*** Opening Record extracts ***

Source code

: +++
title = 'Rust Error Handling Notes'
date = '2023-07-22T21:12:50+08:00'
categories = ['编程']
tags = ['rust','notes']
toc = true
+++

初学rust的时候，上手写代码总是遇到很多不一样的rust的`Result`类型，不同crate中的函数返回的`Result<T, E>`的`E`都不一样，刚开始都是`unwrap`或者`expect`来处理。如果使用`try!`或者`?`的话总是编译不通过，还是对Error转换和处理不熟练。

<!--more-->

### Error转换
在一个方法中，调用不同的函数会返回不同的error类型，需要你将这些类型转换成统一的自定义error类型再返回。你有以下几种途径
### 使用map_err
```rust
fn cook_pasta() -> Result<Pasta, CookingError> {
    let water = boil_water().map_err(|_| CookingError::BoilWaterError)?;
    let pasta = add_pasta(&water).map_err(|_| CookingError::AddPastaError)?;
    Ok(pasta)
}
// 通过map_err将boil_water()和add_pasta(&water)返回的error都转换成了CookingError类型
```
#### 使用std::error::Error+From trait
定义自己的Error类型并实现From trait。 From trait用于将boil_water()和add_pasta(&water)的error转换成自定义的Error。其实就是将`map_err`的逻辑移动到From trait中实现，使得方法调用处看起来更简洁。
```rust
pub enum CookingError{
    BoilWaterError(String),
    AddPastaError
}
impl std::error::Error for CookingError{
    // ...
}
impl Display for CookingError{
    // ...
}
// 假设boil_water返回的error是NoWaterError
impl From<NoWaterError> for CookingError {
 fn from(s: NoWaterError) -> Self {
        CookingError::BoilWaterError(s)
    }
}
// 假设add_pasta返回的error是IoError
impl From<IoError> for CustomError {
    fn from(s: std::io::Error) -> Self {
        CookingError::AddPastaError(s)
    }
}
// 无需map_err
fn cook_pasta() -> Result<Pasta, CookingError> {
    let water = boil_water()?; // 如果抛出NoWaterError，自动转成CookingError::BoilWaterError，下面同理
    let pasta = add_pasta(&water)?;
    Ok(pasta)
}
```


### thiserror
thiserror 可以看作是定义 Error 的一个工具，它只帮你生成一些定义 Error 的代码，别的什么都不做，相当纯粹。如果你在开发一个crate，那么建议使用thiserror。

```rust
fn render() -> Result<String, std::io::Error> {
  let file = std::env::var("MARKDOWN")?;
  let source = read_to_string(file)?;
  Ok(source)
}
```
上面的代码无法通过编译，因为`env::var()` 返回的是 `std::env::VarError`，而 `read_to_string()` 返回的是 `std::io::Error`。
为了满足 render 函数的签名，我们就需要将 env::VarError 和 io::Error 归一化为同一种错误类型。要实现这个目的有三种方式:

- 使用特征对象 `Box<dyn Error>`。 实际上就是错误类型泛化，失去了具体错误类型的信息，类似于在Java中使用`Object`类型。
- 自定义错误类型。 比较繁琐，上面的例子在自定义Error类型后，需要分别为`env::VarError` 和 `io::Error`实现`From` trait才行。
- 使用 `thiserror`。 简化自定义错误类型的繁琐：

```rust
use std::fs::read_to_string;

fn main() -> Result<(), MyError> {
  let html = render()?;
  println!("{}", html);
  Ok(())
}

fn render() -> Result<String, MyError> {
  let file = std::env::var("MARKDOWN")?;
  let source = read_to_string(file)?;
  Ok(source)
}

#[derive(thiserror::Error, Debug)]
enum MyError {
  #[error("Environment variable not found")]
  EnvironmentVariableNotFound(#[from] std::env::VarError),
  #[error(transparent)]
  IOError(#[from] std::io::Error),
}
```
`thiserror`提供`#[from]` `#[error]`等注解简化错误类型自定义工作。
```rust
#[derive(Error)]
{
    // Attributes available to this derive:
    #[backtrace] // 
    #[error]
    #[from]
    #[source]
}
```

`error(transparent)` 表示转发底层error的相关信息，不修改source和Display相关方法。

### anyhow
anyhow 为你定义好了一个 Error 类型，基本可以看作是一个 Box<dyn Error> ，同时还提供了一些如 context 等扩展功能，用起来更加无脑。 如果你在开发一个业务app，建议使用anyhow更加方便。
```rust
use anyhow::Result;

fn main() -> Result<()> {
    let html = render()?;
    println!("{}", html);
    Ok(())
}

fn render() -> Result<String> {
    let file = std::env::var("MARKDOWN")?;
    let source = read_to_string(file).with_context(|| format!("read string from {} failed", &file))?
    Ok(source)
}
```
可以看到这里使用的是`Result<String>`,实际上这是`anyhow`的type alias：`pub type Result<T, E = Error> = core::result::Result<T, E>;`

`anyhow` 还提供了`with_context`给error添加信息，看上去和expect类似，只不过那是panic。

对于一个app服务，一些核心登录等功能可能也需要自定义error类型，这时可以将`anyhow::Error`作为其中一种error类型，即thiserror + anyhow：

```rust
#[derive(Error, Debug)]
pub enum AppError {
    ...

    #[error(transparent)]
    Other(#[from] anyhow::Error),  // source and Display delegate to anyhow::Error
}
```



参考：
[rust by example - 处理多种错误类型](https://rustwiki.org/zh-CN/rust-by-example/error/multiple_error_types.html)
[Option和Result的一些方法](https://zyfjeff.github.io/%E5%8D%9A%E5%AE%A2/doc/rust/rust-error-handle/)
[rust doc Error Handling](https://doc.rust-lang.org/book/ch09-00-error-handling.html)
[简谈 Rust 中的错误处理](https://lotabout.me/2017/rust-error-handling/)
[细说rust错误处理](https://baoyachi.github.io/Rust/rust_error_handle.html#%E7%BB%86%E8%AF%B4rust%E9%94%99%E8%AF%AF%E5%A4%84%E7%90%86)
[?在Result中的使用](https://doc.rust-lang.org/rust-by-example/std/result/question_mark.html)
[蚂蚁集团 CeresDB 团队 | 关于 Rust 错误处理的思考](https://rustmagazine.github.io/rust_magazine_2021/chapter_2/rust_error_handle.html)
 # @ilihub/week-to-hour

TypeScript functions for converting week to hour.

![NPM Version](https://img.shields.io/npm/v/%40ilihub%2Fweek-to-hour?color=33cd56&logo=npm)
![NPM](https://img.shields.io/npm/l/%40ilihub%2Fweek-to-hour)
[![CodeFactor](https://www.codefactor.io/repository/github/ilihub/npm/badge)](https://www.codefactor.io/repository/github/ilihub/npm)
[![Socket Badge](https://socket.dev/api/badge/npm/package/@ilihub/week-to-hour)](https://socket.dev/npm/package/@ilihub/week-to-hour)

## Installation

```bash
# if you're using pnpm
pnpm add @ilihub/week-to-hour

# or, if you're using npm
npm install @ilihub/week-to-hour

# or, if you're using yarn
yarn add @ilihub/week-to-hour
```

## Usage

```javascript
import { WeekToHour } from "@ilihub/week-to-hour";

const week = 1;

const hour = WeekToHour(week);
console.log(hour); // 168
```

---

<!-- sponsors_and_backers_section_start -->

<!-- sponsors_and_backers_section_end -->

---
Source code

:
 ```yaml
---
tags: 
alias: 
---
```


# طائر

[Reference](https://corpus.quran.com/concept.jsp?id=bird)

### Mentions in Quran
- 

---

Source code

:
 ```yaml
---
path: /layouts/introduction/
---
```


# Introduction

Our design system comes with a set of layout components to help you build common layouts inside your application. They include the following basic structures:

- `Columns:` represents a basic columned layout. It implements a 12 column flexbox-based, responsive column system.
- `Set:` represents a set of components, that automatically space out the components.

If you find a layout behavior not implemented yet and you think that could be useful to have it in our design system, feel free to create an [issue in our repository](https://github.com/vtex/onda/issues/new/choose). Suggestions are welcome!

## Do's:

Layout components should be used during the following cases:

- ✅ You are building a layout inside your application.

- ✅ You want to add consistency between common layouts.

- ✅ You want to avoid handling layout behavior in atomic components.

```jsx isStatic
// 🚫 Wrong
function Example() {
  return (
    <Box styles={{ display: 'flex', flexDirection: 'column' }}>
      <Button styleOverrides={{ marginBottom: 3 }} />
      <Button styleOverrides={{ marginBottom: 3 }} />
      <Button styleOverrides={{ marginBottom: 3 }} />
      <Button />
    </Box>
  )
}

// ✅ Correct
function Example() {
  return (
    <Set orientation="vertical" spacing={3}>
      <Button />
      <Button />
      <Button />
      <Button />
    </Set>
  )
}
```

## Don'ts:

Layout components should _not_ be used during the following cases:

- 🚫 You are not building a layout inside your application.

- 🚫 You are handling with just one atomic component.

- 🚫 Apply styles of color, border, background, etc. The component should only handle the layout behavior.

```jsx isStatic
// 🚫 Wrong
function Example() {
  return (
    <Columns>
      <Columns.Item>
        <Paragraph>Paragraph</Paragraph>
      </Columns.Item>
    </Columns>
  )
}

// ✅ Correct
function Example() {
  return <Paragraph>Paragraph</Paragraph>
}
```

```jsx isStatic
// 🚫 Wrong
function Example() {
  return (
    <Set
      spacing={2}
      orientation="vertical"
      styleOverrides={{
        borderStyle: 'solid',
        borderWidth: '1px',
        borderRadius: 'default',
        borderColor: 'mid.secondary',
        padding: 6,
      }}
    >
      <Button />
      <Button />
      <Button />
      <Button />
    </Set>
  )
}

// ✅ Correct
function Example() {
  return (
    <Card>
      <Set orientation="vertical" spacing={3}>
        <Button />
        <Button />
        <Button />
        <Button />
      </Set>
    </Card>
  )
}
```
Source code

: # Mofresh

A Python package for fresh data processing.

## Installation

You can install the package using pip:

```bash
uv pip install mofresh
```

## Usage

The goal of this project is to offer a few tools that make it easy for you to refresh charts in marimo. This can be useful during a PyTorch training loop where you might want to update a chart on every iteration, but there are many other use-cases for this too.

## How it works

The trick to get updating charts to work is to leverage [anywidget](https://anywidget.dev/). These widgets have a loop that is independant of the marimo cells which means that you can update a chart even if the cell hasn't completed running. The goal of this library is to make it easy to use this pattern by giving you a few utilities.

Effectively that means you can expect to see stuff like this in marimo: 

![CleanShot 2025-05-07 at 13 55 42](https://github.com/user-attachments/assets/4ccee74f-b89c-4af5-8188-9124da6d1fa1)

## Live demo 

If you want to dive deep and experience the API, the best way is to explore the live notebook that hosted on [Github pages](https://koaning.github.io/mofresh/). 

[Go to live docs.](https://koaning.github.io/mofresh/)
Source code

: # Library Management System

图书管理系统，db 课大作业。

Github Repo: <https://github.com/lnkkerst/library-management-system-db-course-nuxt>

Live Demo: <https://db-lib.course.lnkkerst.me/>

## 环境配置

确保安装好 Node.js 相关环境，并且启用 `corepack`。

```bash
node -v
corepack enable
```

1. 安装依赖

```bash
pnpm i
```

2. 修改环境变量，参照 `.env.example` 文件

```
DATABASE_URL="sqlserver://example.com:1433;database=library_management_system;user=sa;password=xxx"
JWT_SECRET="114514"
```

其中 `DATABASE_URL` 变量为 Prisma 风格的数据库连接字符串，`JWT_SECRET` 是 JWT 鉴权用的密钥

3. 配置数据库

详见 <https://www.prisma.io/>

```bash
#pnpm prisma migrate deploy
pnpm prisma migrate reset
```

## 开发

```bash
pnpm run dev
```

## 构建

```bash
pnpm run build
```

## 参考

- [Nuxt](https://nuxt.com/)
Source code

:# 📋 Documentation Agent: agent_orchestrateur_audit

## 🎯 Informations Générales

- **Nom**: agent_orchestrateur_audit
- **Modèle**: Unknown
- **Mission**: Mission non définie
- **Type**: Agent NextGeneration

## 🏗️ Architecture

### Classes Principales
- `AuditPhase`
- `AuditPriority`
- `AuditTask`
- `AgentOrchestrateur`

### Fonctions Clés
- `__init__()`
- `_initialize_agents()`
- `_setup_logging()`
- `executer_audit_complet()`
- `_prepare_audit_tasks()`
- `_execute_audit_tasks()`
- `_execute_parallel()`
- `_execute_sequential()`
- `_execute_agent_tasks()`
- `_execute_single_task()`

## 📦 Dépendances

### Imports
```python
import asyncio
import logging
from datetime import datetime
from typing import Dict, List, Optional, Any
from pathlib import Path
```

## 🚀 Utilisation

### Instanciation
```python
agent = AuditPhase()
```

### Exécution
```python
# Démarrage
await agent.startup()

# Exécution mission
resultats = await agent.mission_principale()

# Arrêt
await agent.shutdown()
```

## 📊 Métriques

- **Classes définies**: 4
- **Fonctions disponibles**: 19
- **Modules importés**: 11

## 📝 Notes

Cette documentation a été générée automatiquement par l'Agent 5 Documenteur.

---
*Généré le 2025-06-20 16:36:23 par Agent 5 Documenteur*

*** Closing Record extracts ***

Problem requirements: Which lines above contain the word "yarn"? List them.

Solution to the exercise:
# or, if you're using yarn
yarn add @ilihub/week-to-hour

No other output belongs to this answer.